The first result looked brilliant (it wasn't)

We trained on the first four months of the 2024/25 season and tested on February through April 2025 — the final stretch that includes Cheltenham Festival and the Grand National. The first backtest gave us a very tempting number:

+15.73% ROI on 330 bets over three months. At 1-unit stakes across 330 bets, that's a profit of about 52 units. Above 18% strike rate on value-flagged horses. The model filter was "bet whenever the model thinks the horse is at least 20% more likely to win than the market implies, the expected value is at least +15%, and the starting price is 8/1 or shorter." That sounds like a proper working strategy. Here's the problem. When you sweep over 150 different combinations of filter settings and pick the one that made the most money on your test data, you've essentially tested 150 different strategies against the same period and picked the winner. Some of them were going to look good by chance alone. The statistics word for this trap is selection bias — you're searching for a streetlight to look under, and by definition you'll find one. The only way to know whether a result is real or just a lucky parameter is to test it on a period you haven't touched yet. So we did exactly that, on the December-January window of the same season. The same filter settings, on the same model, on a period the sweep had never seen: -17% ROI. The "edge" disappeared the moment we stepped outside the optimised window. The Feb-Apr result had been mostly coincidence.

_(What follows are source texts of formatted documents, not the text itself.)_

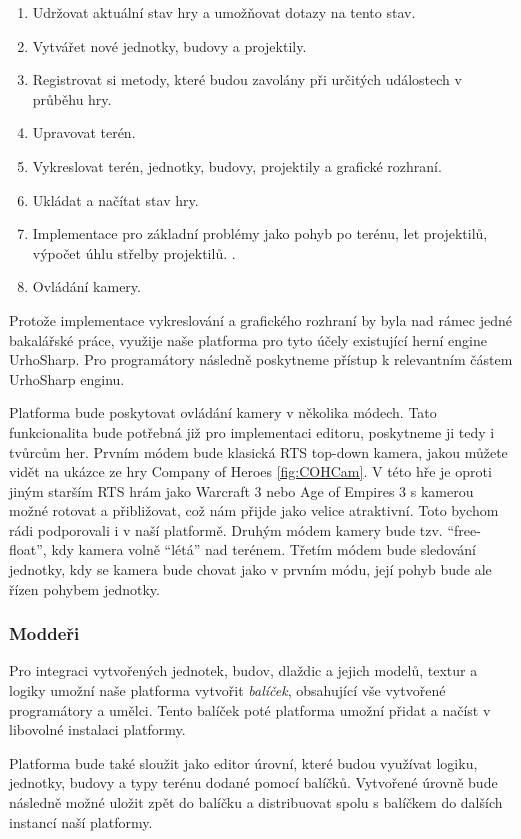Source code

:\begin{enumerate}
	\item Udržovat aktuální stav hry a umožňovat dotazy na tento stav.
	\item Vytvářet nové jednotky, budovy a projektily.
	\item Registrovat si metody, které budou zavolány při určitých událostech v průběhu hry.
	\item Upravovat terén.
	\item Vykreslovat terén, jednotky, budovy, projektily a grafické rozhraní.
	\item Ukládat a načítat stav hry.
	\item Implementace pro základní problémy jako pohyb po terénu, let projektilů, výpočet úhlu střelby projektilů. .
	\item Ovládání kamery.
\end{enumerate}

Protože implementace vykreslování a grafického rozhraní by byla nad rámec jedné bakalářské práce, využije naše platforma pro tyto účely existující herní engine UrhoSharp. Pro programátory následně  poskytneme přístup k relevantním částem UrhoSharp enginu.

Platforma bude poskytovat ovládání kamery v několika módech. Tato funkcionalita bude potřebná již pro implementaci editoru, poskytneme ji tedy i tvůrcům her. Prvním módem bude klasická RTS top-down kamera, jakou můžete vidět na ukázce ze hry Company of Heroes \ref{fig:COHCam}. V této hře je oproti jiným starším RTS hrám jako Warcraft 3 nebo Age of Empires 3 s kamerou možné rotovat a přibližovat, což nám přijde jako velice atraktivní. Toto bychom rádi podporovali i v naší platformě. Druhým módem kamery bude tzv. ``free-float'', kdy kamera volně ``létá'' nad terénem. Třetím módem bude sledování jednotky, kdy se kamera bude chovat jako v prvním módu, její pohyb bude ale řízen pohybem jednotky.

\subsubsection{Moddeři}

Pro integraci vytvořených jednotek, budov, dlaždic a jejich modelů, textur a logiky umožní naše platforma vytvořit \emph{balíček}, obsahující vše vytvořené programátory a umělci.  Tento balíček poté platforma umožní přidat a načíst v libovolné instalaci platformy.

Platforma bude také sloužit jako editor úrovní, které budou využívat logiku, jednotky, budovy a typy terénu dodané pomocí balíčků. Vytvořené úrovně bude následně možné uložit zpět do balíčku a distribuovat spolu s balíčkem do dalších instancí naší platformy.

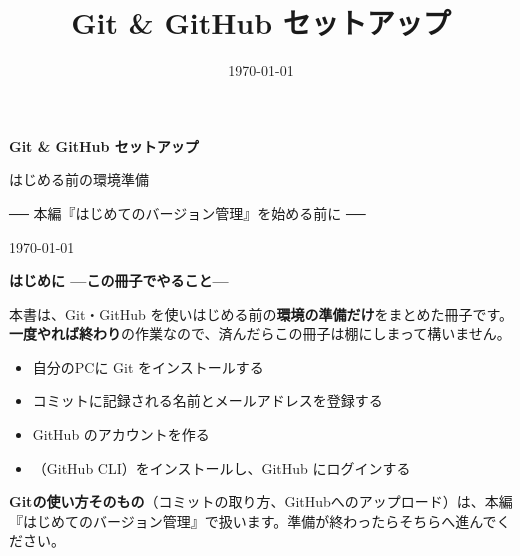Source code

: \documentclass[book, paper=a4, fontsize=10.5pt, titlepage]{jlreq}
\title{Git \& GitHub セットアップ}
\author{}
\date{\today}
\begin{document}
\begin{titlepage}
  \centering
  \vspace*{4cm}
  {\sffamily\bfseries\Huge Git \& GitHub セットアップ\par}
  \vspace{1.2cm}
  {\sffamily\Large はじめる前の環境準備\par}
  \vspace{0.6cm}
  {\sffamily\normalsize ── 本編『はじめてのバージョン管理』を始める前に ──\par}
  \vfill
  {\large \today\par}
\end{titlepage}

\thispagestyle{empty}
\vspace*{1.5cm}
{\sffamily\LARGE\bfseries はじめに —この冊子でやること—\par}
\vspace{1em}

本書は、Git・GitHub を使いはじめる前の\textbf{環境の準備だけ}をまとめた冊子です。\textbf{一度やれば終わり}の作業なので、済んだらこの冊子は棚にしまって構いません。

\begin{itemize}[leftmargin=1.6em]
  \item 自分のPCに Git をインストールする
  \item コミットに記録される名前とメールアドレスを登録する
  \item GitHub のアカウントを作る
  \item {}（GitHub CLI）をインストールし、GitHub にログインする
\end{itemize}

\begin{hintbox}
\textbf{Gitの使い方そのもの}（コミットの取り方、GitHubへのアップロード）は、本編『はじめてのバージョン管理』で扱います。準備が終わったらそちらへ進んでください。
\end{hintbox}

\clearpage

\tableofcontents
\clearpage



\end{document}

What we did next, and what we learned

Rather than throw the model away, we tried three separate fixes in sequence. Each of them is a standard tool in anyone's ML toolkit, and each one helps a little, but none of them turned the model into a reliable money-printer. That's worth spelling out because the failure modes are the interesting part. Fix 1: More features. We added horse-level features for beaten lengths in last run, going-specific win rate, a days-off-since-last-run bucket, trainer's strike rate at this exact course, each horse's official rating relative to the field average, and separate counts for course experience and distance experience. The feature count went from 19 to 30. Result: the Feb-Apr window ticked up slightly (+18% best case), Dec-Jan stayed broken. Fix 2: More data. We went back and scraped the entire 2023/24 UK National Hunt season as well, nearly doubling our training pool. The logic: XGBoost with 30 features really wants 5,000+ training races to generalise properly, and Dec-Jan had only seen two months of training data in the first attempt. Result: Feb-Apr 2025 got better again (+26.9% on the same filter), Dec-Jan improved from -17% to about -17% still (basically unchanged). More data didn't fix the inconsistency between windows. Fix 3: Isotonic calibration. The textbook solution to "model probabilities don't match reality". We held out the last 20% of the training data, fit the model on the first 80%, then used the held-out fifth to teach a second-stage mapping from raw model scores to realistic probabilities. Result: small improvement everywhere, no step change. Combining all three fixes and re-running the sweep, we found what looked like a stable pattern: the filter "max starting price 12/1, model probability at least twice the market probability" produced positive ROI on both the Feb-Apr 2024 window (+29%) and the Feb-Apr 2025 window (+26%). Same strategy, same profit direction, on two independent years. About 319 bets combined, averaging +27% ROI. That looked like the real deal. So we pre-registered the strategy — wrote down exactly what filter we were going to use — and tested it on a window we had not touched at any point during the tuning: October-November 2024, the early part of the 2024/25 season.

-16.81% ROI on 119 bets. The strategy lost money on the untouched window. The "cross-window stability" we thought we'd found was actually just coincidence across two correlated test windows from the same part of the racing calendar.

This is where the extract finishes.